Questo signore ormai distinto settantenne, dall’aureola di capelli candidi e le spalle un po’ ricurve, ha saputo coinvolgere e attrarre a sé un pubblico vario e disparato, che lo aspettava da tanto e già lo sta rimpiangendo.
Schumann e Chopin sono i protagonisti di un programma virtuoso e al contempo di estrema ricerca espressiva e interpretativa. Ed è proprio in questo dualismo che risiede il genio del pianista russo: nel saper coniugare alla perfezione questi due tratti spesso posti in contrapposizione, nel non risultare mai tecnico anche quando di tecnica ne serve in abbondanza, nel non abbandonarsi mai a stucchevoli artifizi romantici senza però risultare rigido e duro.
La prima parte del concerto è dedicata a Robert Schumann: l’Arabeske in do maggiore op. 18 è perfetto nella sua semplicità, nella riproposizione chiara di ogni tema e nella creazione di quell’effetto sfumato, di quello scorrere di note. “Leggero e tenero”, scrive Schumann come indicazione per l’esecutore: Sokolov rispetta alla lettera la consegna, tenendoci per mano e conducendoci dentro al suo concerto.
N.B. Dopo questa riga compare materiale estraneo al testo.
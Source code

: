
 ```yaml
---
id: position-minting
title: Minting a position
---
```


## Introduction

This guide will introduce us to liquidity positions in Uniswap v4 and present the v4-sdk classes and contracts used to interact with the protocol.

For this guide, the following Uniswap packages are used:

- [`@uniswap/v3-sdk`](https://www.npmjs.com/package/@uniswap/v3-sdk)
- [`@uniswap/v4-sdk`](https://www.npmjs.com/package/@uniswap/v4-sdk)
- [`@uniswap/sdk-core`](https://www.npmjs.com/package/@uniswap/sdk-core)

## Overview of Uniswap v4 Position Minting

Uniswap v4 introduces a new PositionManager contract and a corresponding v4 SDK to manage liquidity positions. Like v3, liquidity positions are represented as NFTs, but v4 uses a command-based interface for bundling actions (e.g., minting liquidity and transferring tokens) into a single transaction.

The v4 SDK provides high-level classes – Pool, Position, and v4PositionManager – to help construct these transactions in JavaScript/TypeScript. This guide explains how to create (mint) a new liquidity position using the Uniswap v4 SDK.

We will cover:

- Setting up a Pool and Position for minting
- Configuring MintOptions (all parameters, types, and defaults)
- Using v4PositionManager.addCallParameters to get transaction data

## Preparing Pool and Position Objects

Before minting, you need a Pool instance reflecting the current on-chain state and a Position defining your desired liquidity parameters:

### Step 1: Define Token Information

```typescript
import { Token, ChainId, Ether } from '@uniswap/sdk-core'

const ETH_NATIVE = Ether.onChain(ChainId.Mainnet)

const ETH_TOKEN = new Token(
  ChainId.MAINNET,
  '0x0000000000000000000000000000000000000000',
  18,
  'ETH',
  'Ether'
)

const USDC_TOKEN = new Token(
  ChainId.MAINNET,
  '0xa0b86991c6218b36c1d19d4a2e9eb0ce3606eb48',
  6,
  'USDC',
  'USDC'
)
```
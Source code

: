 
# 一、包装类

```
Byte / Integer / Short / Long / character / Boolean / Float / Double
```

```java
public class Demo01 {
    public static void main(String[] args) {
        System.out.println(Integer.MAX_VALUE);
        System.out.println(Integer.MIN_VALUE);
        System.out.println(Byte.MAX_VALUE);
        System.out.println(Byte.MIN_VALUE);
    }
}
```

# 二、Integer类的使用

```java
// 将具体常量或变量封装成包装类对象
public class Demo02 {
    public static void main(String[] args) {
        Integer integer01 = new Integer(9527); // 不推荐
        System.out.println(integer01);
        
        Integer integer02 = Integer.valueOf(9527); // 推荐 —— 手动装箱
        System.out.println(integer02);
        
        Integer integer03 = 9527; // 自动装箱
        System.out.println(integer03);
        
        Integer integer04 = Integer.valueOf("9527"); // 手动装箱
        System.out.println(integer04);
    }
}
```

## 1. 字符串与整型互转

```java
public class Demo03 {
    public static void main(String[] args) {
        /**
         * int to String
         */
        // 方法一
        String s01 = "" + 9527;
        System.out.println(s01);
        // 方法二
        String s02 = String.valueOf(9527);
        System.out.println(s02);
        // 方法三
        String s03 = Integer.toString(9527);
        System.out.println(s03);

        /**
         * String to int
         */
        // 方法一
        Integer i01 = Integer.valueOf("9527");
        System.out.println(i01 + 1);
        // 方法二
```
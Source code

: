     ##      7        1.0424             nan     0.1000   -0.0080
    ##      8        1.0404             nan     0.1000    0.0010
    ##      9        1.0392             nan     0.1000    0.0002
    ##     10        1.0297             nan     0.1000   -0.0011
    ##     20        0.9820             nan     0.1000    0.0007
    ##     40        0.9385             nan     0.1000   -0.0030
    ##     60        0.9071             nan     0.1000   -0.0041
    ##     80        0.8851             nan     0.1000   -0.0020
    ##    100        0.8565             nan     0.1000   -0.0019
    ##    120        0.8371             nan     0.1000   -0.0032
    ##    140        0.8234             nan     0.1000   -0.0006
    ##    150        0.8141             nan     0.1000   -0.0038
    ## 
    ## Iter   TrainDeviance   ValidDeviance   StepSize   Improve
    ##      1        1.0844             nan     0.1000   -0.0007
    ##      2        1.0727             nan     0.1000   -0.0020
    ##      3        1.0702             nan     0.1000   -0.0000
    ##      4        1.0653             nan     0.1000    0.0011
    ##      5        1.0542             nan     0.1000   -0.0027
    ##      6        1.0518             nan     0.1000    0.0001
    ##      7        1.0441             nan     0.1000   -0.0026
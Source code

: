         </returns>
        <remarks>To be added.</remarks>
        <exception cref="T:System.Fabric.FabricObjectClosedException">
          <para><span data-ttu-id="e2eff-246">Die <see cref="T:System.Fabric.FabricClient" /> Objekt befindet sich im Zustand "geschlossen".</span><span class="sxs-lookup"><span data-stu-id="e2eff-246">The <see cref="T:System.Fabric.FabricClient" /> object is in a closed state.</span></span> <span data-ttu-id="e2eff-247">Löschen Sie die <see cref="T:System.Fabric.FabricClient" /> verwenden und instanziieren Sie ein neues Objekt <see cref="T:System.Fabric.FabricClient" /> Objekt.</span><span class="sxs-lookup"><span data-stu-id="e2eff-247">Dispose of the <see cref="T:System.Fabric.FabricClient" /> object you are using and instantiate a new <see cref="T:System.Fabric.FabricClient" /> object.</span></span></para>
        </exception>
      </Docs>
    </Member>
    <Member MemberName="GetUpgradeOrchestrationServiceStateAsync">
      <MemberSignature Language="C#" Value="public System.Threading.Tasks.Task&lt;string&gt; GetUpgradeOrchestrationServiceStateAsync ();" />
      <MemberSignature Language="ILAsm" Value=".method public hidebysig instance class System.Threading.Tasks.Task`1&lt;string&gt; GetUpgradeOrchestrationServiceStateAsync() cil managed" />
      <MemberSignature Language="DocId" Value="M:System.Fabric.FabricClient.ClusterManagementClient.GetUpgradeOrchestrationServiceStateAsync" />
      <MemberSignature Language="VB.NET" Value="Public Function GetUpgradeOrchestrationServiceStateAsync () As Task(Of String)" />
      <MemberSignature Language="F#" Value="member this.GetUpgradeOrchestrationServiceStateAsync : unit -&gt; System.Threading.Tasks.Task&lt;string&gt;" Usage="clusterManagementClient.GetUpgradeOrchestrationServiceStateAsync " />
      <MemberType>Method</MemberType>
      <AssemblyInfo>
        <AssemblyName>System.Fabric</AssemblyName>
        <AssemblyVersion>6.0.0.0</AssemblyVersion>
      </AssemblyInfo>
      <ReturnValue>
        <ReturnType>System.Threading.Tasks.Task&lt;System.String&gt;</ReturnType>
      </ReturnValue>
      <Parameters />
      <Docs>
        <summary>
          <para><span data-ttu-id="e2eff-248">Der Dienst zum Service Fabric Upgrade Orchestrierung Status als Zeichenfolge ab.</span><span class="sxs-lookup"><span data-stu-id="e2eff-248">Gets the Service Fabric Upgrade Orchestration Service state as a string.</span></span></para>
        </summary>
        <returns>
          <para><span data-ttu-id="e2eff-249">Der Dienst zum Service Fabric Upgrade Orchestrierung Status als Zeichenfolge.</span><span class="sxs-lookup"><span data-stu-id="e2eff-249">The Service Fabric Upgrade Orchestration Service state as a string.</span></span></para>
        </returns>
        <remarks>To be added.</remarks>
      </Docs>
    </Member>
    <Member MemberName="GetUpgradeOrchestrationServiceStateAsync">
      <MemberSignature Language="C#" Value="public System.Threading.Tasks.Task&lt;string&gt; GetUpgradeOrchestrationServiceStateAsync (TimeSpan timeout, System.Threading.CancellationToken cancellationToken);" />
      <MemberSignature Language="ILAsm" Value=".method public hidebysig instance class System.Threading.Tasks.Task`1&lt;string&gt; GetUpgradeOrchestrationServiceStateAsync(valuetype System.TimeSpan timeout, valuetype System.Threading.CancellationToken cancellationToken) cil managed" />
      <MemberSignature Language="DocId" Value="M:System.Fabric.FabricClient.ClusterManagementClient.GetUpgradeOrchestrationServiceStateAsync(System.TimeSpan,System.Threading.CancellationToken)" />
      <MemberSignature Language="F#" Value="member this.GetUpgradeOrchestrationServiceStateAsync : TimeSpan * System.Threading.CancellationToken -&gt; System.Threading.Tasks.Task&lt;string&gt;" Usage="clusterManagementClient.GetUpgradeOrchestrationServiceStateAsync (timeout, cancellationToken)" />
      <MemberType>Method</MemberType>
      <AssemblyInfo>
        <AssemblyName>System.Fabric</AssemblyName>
Le danze si aprono veramente con il brano successivo: la Fantasia in do maggiore 17. Questo pezzo, uno dei più difficili da eseguire allo strumento, assume connotati del tutto particolari: il pianista sposta leggermente alcuni assetti interpretativi consolidati, ad esempio trattenendo in punti dove il nostro orecchio è solito udire il trionfo della potenza, segno della sua profonda immedesimazione e reinterpretazione della partitura. Il pezzo trova sempre vigore, nuova potenza espressiva proprio da questa meticolosa ricostruzione specifica.
Dopo un intervallo che pare eterno, arriva il momento di Fryderyk Chopin: ed è pura estasi. Si ripete il gioco della prima sezione: grazie ai Notturni op. 32 n. 1 e n. 2, l’esecutore crea un clima intimo connotato da quell’equilibrio tra pathos e introspezione, quel sogno in una notte di mezza estate, quel respiro e sospiro tra le stelle che il nome stesso evoca nei nostri pensieri. A seguire, esattamente come nella prima sezione, arriva il pezzo più sostenuto: la Sonata in si bemolle maggiore op. 35 scritta dal compositore a soli diciassette anni, della quale la Marcia funebre del terzo movimento rappresenta l’apice creativo e drammatico.
Sokolov è maestoso, non eccede e non ritiene: il suo concerto riflette la sua anima, composta ma appassionata. Egli si fa specchio di emozioni senza lasciarle trasbordare, è in grado di ammantare i suoi ascoltatori senza assopirli con banalità e meccanicità o sommergerli con inutili sovrastrutture.
Il suo concerto è una poesia d’amore alla Musica, fiamma di un amore così puro e vero da alimentare - per nostra fortuna - il continuo desiderio di dichiararlo.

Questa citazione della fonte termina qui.